Ten sonatas were played, a small sample of Scarlatti's 500-plus works for harpsichord; listening to the endless variety he worked into these miniatures, with echoes of marches, operatic arias, Spanish and Italian folk music and all kinds of dances, one wondered how a "Simply Scarlatti" festival might work -- perhaps featuring an evening of Mozart.

Bach was the composer for all five concertos heard in the actual concert. Most of the works were more familiar in an earlier form, with violin soloists -- notably the Concerto in C Minor for two harpsichords, BWV 1060; the Concerto in D for one harpsichord, BWV 1054; and the Concerto in A Minor for four harpsichords, BWV 1065. The first two are well-known violin concertos by Bach -- among the greatest ever written. To my ears, they sound more idiomatic in their original form, but they also work well in Bach's rearrangement, and one would hate to deprive harpsichordists of such fine material. BWV 1065 was adapted by Bach from Vivaldi's brilliant Concerto in B Minor for four violins, Op. 3, No. 10. It sounds excellent in the Bach adaptation (you can still hear Vivaldi's violins chirping in the sound of Bach's harpsichords) and the four soloists performed together brilliantly, inspiring so much applause that they had to repeat the first movement as an encore.

Musically, however, the finest work of the evening may have been the Concerto in C for two harpsichords, BWV 1061, which was essentially an eloquent dialogue between Cooper and Lewis with minimal intervention by the orchestra.

Afterward, as is customary during the Mostly Mozart Festival, a substantial part of the audience went out on the River Terrace, where a group called Sidney's Orchestra Trio (one violin, one double bass, one electric keyboard and two loudspeakers) played music (mostly waltzes like "Wunderbar" and "Lover, When You're Near Me") while patrons danced, strolled, admired the backlighted fountain, the sliver of moon and the lights of Virginia across the river, and nibbled sandwiches and sipped drinks that the Kennedy Center had on sale.

When the orchestra offered to play requests, someone asked for "Mack the Knife." "Can we play that as a waltz?" Sidney wondered out loud. "Possibly. ... No; better not." So they played it as usual.

But Bach could have made it into a waltz -- if he had ever heard a waltz.

Saturday Night

In the hands of a great composer, an overture is living proof that good things come in little packages. The same may be said of an orchestra in the hands of a great conductor.

Saturday night at the Kennedy Center Concert Hall, director Gerard Schwarz led his modestly sized Mostly Mozart Festival Orchestra in a performance of Mozart's Overture to "The Impresario," K. 486, proving that this work is a gem and this orchestra -- on a good day -- is without parallel.

The proof was evident from the first few bars. Schwarz's subtle blend of woodwind color within and around the brilliant string work made for a vivid and intelligent reading. (The same held true for the Haydn "London" Symphony No. 104 in D, which closed the program.) There was playfulness here and an exhilaration that made the music leap from the page. It also served as an excellent foil for the two concertos that followed.

Shura Cherkassky opened with a touching interpretation of the Mozart Piano Concerto in D Minor, K. 466, catching the translucent "Romanza" in all its glory.
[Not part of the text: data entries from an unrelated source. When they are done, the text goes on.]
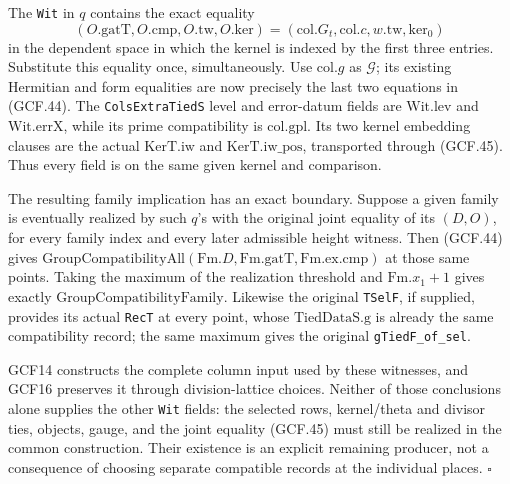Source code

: \documentclass[11pt,a4paper]{article}
\numberwithin{equation}{section}
\theoremstyle{remark}\newtheorem{remark}[theorem]{Remark}
\begin{document}
The \texttt{Wit} in \(q\) contains the exact equality
\[
 (O.\mathrm{gatT},O.\mathrm{cmp},O.\mathrm{tw},O.\mathrm{ker})
       =(\mathrm{col}.G_t,\mathrm{col}.c,w.\mathrm{tw},\mathrm{ker}_0)
 \tag{GCF.45}
\]
in the dependent space in which the kernel is indexed by the first
three entries.  Substitute this equality once, simultaneously.  Use
\(\mathrm{col}.g\) as \(\mathcal G\); its existing Hermitian and
form equalities are now precisely the last two equations in
(GCF.44).  The \texttt{Cols\allowbreak Extra\allowbreak Tied\allowbreak S} level and error-datum fields
are \(\mathrm{Wit.lev}\) and \(\mathrm{Wit.errX}\), while its
prime compatibility is \(\mathrm{col.gpl}\).  Its two kernel
embedding clauses are the actual \(\mathrm{KerT.iw}\) and
\(\mathrm{KerT.iw\_\allowbreak pos}\), transported through (GCF.45).
Thus every field is on the same given kernel and comparison.

The resulting family implication has an exact boundary.  Suppose a
given family is eventually realized by such \(q\)'s with the
original joint equality of its \((D,O)\), for every family index
and every later admissible height witness.  Then (GCF.44) gives
\(\mathrm{GroupCompatibilityAll}(\mathrm{Fm}.D,
\mathrm{Fm}.\mathrm{gatT},\mathrm{Fm}.\mathrm{ex.cmp})\) at
those same points.  Taking the maximum of the realization threshold
and \(\mathrm{Fm}.x_1+1\) gives exactly
\(\mathrm{GroupCompatibilityFamily}\).  Likewise the original
\texttt{TSel\allowbreak F}, if supplied, provides its actual \texttt{Rec\allowbreak T}
at every point, whose \(\mathrm{TiedDataS.g}\) is already the
same compatibility record; the same maximum gives the original
\texttt{g\allowbreak Tied\allowbreak F\_\allowbreak of\_\allowbreak sel}.

GCF14 constructs the complete column input used by these witnesses,
and GCF16 preserves it through division-lattice choices.  Neither
of those conclusions alone supplies the other \texttt{Wit} fields:
the selected rows, kernel/theta and divisor ties, objects, gauge,
and the joint equality (GCF.45) must still be realized in the common
construction.  Their existence is an explicit remaining producer,
not a consequence of choosing separate compatible records at the
individual places.
\hfill\(\square\)

\end{document}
Cherkassky, who has had a long and distinguished career, played, not surprisingly, with wisdom and finesse; but it was surprising to find such similar skills displayed by 19-year-old Gil Shaham, the soloist in Mozart's Violin Concerto No. 3 in G, K. 216. One rarely hears the slow movement played with such roseate warmth or that simple nine-note phrase with such engaging delicacy.
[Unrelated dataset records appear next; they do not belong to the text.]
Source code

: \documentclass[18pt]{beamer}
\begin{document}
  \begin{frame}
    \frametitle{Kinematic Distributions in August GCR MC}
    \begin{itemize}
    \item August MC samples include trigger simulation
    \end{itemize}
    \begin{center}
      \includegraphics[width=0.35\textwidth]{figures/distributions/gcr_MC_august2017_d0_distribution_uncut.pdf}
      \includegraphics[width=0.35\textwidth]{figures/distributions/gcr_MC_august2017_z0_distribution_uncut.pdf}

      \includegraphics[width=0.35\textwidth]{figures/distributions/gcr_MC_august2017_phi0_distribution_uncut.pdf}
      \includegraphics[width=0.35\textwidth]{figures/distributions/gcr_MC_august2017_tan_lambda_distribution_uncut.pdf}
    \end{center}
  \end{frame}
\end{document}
Cherkassky and Shaham were featured in a virtuosic pre-concert recital. Shaham opened with two expertly realized Paganini "Caprices," and Cherkassky closed with Bach's "Italian" Concerto and Liszt's Hungarian Rhapsody No. 2 in C-sharp Minor. A fine foretaste of the wit and subtlety to come. -- Mark Carrington

Friday Night

All told, with concert and pre-concert taken together (and who would pass up a chance to hear pianist Misha Dichter play the last Schubert sonata before the main event?), Friday evening's Mostly Mozart experience, featuring the Manhattan-based festival orchestra, lasted three full hours.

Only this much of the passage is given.